The first images were not illustrations of reality; they were externalised metaphors, material gestures through which the newly stratified symbolic system extended itself into the world. Just as a word could simultaneously realise a congruent meaning and a metaphorical meaning, a painted bison, a hand stencil, or a spiral engraving could function as a token standing for a relational value — an experiential, cultural, or conceptual significance that exceeded the act of its making.
Gesture became form. Movement became trace. The act of pressing pigment to stone, carving lines into bone, or arranging sand patterns was a junctional act, bridging the internal semantic potential with a public, externalised representation. The image simultaneously held multiple layers of significance: immediate, referential, and metaphorical. Like linguistic metaphor, these early marks folded experience upon itself, making perceptible what was otherwise intangible: relations of agency, environment, ritual, and imagination.

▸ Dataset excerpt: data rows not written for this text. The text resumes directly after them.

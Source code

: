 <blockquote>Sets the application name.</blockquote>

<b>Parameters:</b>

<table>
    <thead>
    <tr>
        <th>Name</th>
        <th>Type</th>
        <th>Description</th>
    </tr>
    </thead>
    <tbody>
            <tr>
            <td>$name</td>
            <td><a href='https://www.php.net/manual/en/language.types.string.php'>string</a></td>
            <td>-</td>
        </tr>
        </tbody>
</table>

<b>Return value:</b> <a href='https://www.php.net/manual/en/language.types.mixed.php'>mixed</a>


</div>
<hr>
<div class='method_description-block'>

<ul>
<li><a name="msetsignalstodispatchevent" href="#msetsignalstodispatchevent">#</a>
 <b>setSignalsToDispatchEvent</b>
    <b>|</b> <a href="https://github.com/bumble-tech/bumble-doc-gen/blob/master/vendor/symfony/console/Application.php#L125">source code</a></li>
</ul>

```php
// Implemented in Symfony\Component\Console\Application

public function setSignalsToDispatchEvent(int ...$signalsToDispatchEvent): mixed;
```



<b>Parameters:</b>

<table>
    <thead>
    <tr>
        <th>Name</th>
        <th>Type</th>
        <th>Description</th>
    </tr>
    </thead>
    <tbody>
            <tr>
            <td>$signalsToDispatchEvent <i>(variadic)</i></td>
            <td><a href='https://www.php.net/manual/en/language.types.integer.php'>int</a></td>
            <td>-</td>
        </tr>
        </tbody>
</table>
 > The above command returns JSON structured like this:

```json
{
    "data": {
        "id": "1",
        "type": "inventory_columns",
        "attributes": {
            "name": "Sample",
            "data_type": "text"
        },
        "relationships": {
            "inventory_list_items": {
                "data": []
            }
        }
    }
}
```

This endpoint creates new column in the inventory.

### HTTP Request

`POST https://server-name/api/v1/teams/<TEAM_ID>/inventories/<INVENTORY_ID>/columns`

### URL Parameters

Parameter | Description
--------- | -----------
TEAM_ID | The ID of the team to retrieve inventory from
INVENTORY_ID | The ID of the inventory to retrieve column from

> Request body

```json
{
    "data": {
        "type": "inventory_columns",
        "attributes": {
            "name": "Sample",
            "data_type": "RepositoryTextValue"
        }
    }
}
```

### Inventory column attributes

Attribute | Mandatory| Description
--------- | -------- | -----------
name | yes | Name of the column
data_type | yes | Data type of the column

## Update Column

Consider the bison of Lascaux. It is not simply an animal; it is the hunt, the vitality of prey, the human engagement with survival, and the human capacity to abstract these relations into symbolic form. The spiral at Newgrange is not merely a decoration; it is time, motion, and cosmological ordering, rendered legible through the materiality of the design. These are the first metaphoric inscriptions, the early materialisations of the junctional principle that language had internalised.
In this sense, prehistoric art does not emerge independently of language but in parallel with it, expressing the same stratified and reflexive architecture in a different modality. Gesture, pigment, and engraving become extensions of semantic potential, allowing humans to project the newly possible reflexivity of meaning into space and time. Through these acts, internal experience became collectively inhabitable, and the symbolic field expanded beyond speech into durable, shared artefacts.
The first images are therefore neither decorative nor merely functional; they are semiotic gestures, embodiments of a mind newly capable of recursive meaning. Each mark is both act and sign, gesture and token, congruent and metaphorical. In creating the first art, humans performed the junctional operation of metaphor in matter itself, opening the world to symbolic inhabitation and setting the stage for myth, ritual, and culture.